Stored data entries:

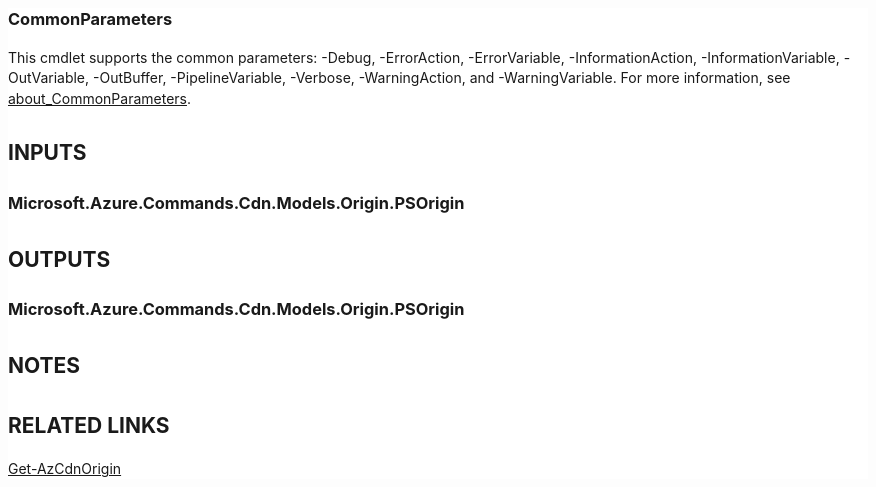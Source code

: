 ### CommonParameters
This cmdlet supports the common parameters: -Debug, -ErrorAction, -ErrorVariable, -InformationAction, -InformationVariable, -OutVariable, -OutBuffer, -PipelineVariable, -Verbose, -WarningAction, and -WarningVariable. For more information, see [about_CommonParameters](http://go.microsoft.com/fwlink/?LinkID=113216).

## INPUTS

### Microsoft.Azure.Commands.Cdn.Models.Origin.PSOrigin

## OUTPUTS

### Microsoft.Azure.Commands.Cdn.Models.Origin.PSOrigin

## NOTES

## RELATED LINKS

[Get-AzCdnOrigin](./Get-AzCdnOrigin.md)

## [Description of the task]
The answer must restate every entry word for word, with the pictures left out.

## [Exercise output]
Source code

: ### CommonParameters
This cmdlet supports the common parameters: -Debug, -ErrorAction, -ErrorVariable, -InformationAction, -InformationVariable, -OutVariable, -OutBuffer, -PipelineVariable, -Verbose, -WarningAction, and -WarningVariable. For more information, see [about_CommonParameters](http://go.microsoft.com/fwlink/?LinkID=113216).

## INPUTS

### Microsoft.Azure.Commands.Cdn.Models.Origin.PSOrigin

## OUTPUTS

### Microsoft.Azure.Commands.Cdn.Models.Origin.PSOrigin

## NOTES

## RELATED LINKS

[Get-AzCdnOrigin](./Get-AzCdnOrigin.md)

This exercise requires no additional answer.